• Task instructions
Up to and including the line that holds "- Option 1: Executing", print the data exactly from its first line; do not print the pictures.

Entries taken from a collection
.....

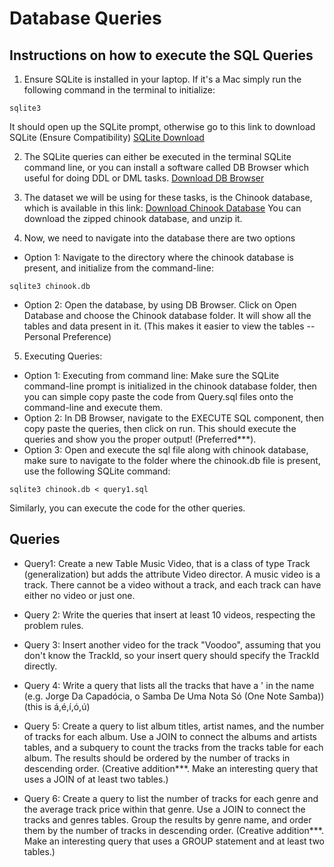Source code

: # Database Queries

## Instructions on how to execute the SQL Queries
1. Ensure SQLite is installed in your laptop. If it's a Mac
simply run the following command in the terminal to initialize:
```
sqlite3
```
It should open up the SQLite prompt, otherwise go to this link to download SQLite (Ensure Compatibility)
<a href="https://www.sqlite.org/download.html">SQLite Download</a>

2. The SQLite queries can either be executed in the terminal SQLite command line, or you can install a software called DB Browser which useful for doing DDL or DML tasks.
<a href="https://sqlitebrowser.org/dl/">Download DB Browser</a>

3. The dataset we will be using for these tasks, is the Chinook database, which is available in this link:
<a href="https://www.sqlitetutorial.net/sqlite-sample-database/">Download Chinook Database</a>
You can download the zipped chinook database, and unzip it.

4. Now, we need to navigate into the database there are two options
-   Option 1: Navigate to the directory where the chinook database is present, and initialize from the command-line:
```
sqlite3 chinook.db
```
- Option 2: Open the database, by using DB Browser. Click on Open Database and choose the Chinook database folder. It will show all the tables and data present in it. (This makes it easier to view the tables -- Personal Preference)

5. Executing Queries: 
- Option 1: Executing from command line: Make sure the SQLite command-line prompt is initialized in the chinook database folder, then you can simple copy paste the code from Query.sql files onto the command-line and execute them.
- Option 2: In DB Browser, navigate to the EXECUTE SQL component, then copy paste the queries, then click on run. This should execute the queries and show you the proper output! (Preferred***).
- Option 3: Open and execute the sql file along with chinook database, make sure to navigate to the folder where the chinook.db file is present, use the following SQLite command:
```
sqlite3 chinook.db < query1.sql
```
Similarly, you can execute the code for the other queries.





## Queries

- Query1: Create a new Table Music Video, that is a class of type Track (generalization) but adds the attribute Video director. A music video is a track. There cannot be a video without a track, and each track can have either no video or just one. 

- Query 2: Write the queries that insert at least 10 videos, respecting the problem rules.

- Query 3:  Insert another video for the track "Voodoo", assuming that you don't know the TrackId, so your insert query should specify the TrackId directly.

- Query 4: Write a query that lists all the tracks that have a ' in the name (e.g. Jorge Da Capadócia, o Samba De Uma Nota Só (One Note Samba)) (this is á,é,í,ó,ú)

- Query 5: Create a query to list album titles, artist names, and the number of tracks for each album. Use a JOIN to connect the albums and artists tables, and a subquery to count the tracks from the tracks table for each album. The results should be ordered by the number of tracks in descending order. (Creative addition***. Make an interesting query that uses a JOIN of at least two tables.)

- Query 6: Create a query to list the number of tracks for each genre and the average track price within that genre. Use a JOIN to connect the tracks and genres tables. Group the results by genre name, and order them by the number of tracks in descending order. (Creative addition***. Make an interesting query that uses a GROUP statement and at least two tables.)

.....

• Solution for this problem
Source code

: # Database Queries

## Instructions on how to execute the SQL Queries
1. Ensure SQLite is installed in your laptop. If it's a Mac
simply run the following command in the terminal to initialize:
```
sqlite3
```
It should open up the SQLite prompt, otherwise go to this link to download SQLite (Ensure Compatibility)
<a href="https://www.sqlite.org/download.html">SQLite Download</a>

2. The SQLite queries can either be executed in the terminal SQLite command line, or you can install a software called DB Browser which useful for doing DDL or DML tasks.
<a href="https://sqlitebrowser.org/dl/">Download DB Browser</a>

3. The dataset we will be using for these tasks, is the Chinook database, which is available in this link:
<a href="https://www.sqlitetutorial.net/sqlite-sample-database/">Download Chinook Database</a>
You can download the zipped chinook database, and unzip it.

4. Now, we need to navigate into the database there are two options
-   Option 1: Navigate to the directory where the chinook database is present, and initialize from the command-line:
```
sqlite3 chinook.db
```
- Option 2: Open the database, by using DB Browser. Click on Open Database and choose the Chinook database folder. It will show all the tables and data present in it. (This makes it easier to view the tables -- Personal Preference)

5. Executing Queries: 
- Option 1: Executing from command line: Make sure the SQLite command-line prompt is initialized in the chinook database folder, then you can simple copy paste the code from Query.sql files onto the command-line and execute them.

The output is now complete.